The framework for strategies-oriented teaching of computer programming can be a clear process with very specific steps. Firstly, teaching starts off with the introduction of language features. This is followed, as a second step, by the discussion of a number of algorithmic solutions with the explicit objective of developing critical thinking skills. Logically the third step requires the students to debug the entire programme. Debugging is particularly important if the entire programme is actually developed in segments of classroom tasks.

As a project management approach to problem solving, problems are normally broken down into mini-tasks. As a teaching methodology, strategies can be explicitly applied to those mini-tasks. Each of these strategies can be illustrated in flowchart which should be achievable with no more than 10 lines of code. Tasks can also be formatted as a flow of checklists; each task should be solved sequentially.

The act of programming is a process, and the output of this process should be a working program. If the resultant programme does not work, then the process has not been successful and it is very hard to evaluate the process. It is simpler to give computing students the environment in which they can produce the programme and then only mark working programmes. Once the students know that the only way to pass the assessments is to learn how to programme, they develop a real interest in learning how to programme. This motivation makes it much easier to teach these students.

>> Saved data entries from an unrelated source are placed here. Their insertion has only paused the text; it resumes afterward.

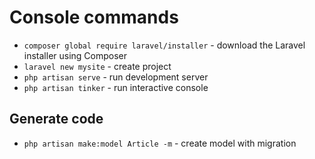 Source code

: # Console commands

- `composer global require laravel/installer` - download the Laravel installer using Composer
- `laravel new mysite` - create project
- `php artisan serve` - run development server
- `php artisan tinker` - run interactive console

## Generate code

- `php artisan make:model Article -m` - create model with migration
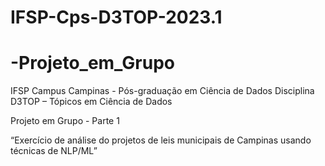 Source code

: # IFSP-Cps-D3TOP-2023.1
# -Projeto_em_Grupo

IFSP Campus Campinas - Pós-graduação em Ciência de Dados
Disciplina D3TOP – Tópicos em Ciência de Dados

Projeto em Grupo - Parte 1

“Exercício de análise do projetos de leis municipais de Campinas usando técnicas de NLP/ML”
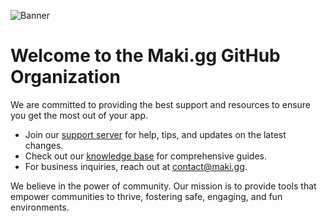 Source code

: ![Banner](https://i.imgur.com/SDbDivN.png)

# Welcome to the Maki.gg GitHub Organization
We are committed to providing the best support and resources to ensure you get the most out of your app.
- Join our [support server](https://maki.gg/support) for help, tips, and updates on the latest changes.
- Check out our [knowledge base](https://maki.gg/knowledge-base) for comprehensive guides.
- For business inquiries, reach out at contact@maki.gg.

We believe in the power of community. 
Our mission is to provide tools that empower communities to thrive, fostering safe, engaging, and fun environments.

But there is no substitute to hard work and trying it all over again. In Greek legend, Sisyphus, a king in ancient Greece who offended Zeus was given a punishment to roll a huge boulder to the top of a steep hill; each time the boulder neared the top it rolled back down and Sisyphus was forced to start again. We believe that the beginner-programmers need to have the tenacity of Sisyphus combined with understanding of modern business requirements that could help them succeed as computer programmers.